Rushkoff's first book Cyberia (01994), for me as a teenager in Australia, was a gateway to a whole lot of things I'd never heard of before. I've followed his work for about 25 years, and we've met a few times over the past decade. Saitta, whom I first met when we spoke on a conference panel in Singapore together in 02013, blew my mind over breakfast, in I think our first face to face conversation, by putting me on to Nordic Larp, a big topic to dig into more at some stage. She coedited the excellent Knutpunkt book The Foundation Stone of Nordic Larp (02014), a great entry point if that topic piques your interest.
So there's this exchange towards the end of their discussion that has come to mind more than once since I first heard it.
***
Douglas Rushkoff: [You have written about] our determination to maintain this illusion of individuality and selfhood in the face of an increasingly networked reality. In one of your essays, There is no Future, which is a way of saying that the future distracts us from the present that we're in, you say:
Our production of narratives runs very deep. We create the "self" as a distinct entity, different and separate from the world, and create a narrative about how that self has interacted with the world through its history. This, even, is where the problems start. We try to live in that narrative, instead of in the real world. The self we create doesn't really exist, and the narrative we create is more fiction than real.
Eleanor Saitta: And I should caveat that by saying: Creating and living in fiction can be an incredibly powerful tool for political change –– as long as you know what you're actually doing. As long as you you remember that you're doing this thing.
This is something that I've argued at a completely practical level. It's really interesting to look at the toolkits that people use to design, for instance, social networks. “Experience design” –– the experience that they're talking about there is the individual experience, and that is the thing that is designed.
DR: Right, UX/UI [user experience and user interface design] is the individual user. It's not community experience, collective experience.
ES: There is no practice of, the phrase that my friend Andie Nordgren uses is 'participation design'. And this is looking at a participation frame that says, yes, we have a set of personas, and they have their individual interests, but the participation actually happens between personas, and between different parts of the community, and that's the thing that we actually really care about designing.
It's useful to consider individual experiences, and certainly every system has interactions that are individualistic, but a lot of what is interesting [lies in between these].
If you've got the in-house wiki for some organisation, there's the person who always starts pages, there's the person who cleans up pages, there's the person who is really unlikely to start a page, but will absolutely go through and flesh out all the details and find the citations. And those are participatory roles that are happening between people, and you want to encourage and shape those interactions. And trolling and griefing and all of these things; these are also participatory roles that we want to discourage.

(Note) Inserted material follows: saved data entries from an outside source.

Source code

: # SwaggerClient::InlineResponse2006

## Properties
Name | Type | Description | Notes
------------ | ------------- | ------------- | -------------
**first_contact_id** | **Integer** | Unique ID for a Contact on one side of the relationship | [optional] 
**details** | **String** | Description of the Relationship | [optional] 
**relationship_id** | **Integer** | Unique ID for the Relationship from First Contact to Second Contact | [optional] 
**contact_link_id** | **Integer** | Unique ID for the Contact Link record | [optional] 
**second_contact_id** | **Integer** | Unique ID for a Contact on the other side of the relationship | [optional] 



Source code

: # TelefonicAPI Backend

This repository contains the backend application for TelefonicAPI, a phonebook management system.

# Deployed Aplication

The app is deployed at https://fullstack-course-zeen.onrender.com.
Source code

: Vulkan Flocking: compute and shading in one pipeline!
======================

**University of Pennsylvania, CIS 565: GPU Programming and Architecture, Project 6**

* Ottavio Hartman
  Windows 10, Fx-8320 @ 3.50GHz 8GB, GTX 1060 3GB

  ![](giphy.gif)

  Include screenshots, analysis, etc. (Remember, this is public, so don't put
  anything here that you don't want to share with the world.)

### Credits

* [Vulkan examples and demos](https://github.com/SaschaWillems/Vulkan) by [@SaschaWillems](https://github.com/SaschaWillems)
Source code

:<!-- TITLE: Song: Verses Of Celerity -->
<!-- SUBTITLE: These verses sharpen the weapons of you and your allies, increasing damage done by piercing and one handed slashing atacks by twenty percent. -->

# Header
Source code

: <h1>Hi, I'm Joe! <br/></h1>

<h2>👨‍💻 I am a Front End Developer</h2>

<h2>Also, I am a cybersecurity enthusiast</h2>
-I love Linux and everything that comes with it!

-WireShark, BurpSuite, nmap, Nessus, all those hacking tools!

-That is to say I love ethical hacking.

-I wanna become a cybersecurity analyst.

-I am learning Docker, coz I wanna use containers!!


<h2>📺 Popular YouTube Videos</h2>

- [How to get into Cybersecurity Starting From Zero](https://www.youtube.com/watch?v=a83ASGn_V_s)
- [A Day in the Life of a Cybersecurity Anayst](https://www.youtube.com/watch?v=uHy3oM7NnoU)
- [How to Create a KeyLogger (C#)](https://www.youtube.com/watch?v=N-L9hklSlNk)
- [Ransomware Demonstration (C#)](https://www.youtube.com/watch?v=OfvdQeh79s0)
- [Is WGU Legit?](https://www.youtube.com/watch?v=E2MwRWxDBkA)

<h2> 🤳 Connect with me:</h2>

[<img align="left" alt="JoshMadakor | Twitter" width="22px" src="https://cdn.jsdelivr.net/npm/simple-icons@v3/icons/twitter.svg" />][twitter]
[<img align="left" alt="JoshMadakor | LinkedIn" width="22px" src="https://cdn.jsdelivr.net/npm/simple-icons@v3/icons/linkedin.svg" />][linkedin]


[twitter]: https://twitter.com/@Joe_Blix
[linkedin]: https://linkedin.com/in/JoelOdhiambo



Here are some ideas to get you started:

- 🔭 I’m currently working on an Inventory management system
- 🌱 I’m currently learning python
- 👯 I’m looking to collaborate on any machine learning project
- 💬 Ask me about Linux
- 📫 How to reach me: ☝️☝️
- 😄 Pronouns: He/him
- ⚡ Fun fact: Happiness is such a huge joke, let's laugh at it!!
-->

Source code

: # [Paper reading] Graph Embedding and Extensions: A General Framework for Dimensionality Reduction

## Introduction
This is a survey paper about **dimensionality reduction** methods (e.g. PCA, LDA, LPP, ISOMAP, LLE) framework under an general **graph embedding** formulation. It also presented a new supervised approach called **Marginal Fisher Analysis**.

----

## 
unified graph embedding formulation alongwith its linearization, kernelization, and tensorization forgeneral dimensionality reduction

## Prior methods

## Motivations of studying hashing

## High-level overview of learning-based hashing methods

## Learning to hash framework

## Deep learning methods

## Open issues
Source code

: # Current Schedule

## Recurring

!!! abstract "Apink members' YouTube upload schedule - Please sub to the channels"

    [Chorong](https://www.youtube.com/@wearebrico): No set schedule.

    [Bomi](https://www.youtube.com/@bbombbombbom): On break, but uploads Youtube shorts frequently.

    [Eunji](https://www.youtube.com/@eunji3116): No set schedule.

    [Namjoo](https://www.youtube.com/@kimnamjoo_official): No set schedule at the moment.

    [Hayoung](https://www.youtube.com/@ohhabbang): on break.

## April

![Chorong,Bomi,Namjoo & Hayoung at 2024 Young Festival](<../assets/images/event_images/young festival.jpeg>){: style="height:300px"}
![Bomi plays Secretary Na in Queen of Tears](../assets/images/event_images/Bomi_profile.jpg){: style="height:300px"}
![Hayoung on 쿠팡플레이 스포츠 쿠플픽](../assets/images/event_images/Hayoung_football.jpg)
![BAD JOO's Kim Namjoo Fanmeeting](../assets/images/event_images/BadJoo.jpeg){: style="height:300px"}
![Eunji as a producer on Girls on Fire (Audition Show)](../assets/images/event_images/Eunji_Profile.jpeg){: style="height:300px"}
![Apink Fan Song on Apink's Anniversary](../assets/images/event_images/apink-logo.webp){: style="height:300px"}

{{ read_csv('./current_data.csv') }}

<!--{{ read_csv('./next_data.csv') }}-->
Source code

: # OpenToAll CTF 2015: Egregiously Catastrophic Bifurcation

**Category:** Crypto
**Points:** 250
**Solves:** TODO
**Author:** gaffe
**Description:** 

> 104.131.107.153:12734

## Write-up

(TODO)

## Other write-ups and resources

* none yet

But there isn't a design discipline that focuses on those things, those interactions, those participations, as the first-class structures.
***
(Starts ~54 mins in.)
I've transcribed this to share here because it's interesting in its own right, and partly also as a bookmark: the fact it has come to mind multiple times seems to be tugging at some threads that are important and that I hope to tease out properly in another post.
For now I'll just say that this idea of 'participation design' rhymes with approaches we've been working with around 'structures of participation' (Natalie Jeremijenko), 'designing for emergence', and 'situation design' (including, over the past five years, and thanks to Ella, live action roleplaying games).
Engendering circumstances in which we can usefully speculate and improvise, it turns out, is all about this design terrain made up of the spaces between people.
Engendering circumstances in which we can usefully speculate and improvise, it turns out, is all about this design terrain made up of the spaces between people.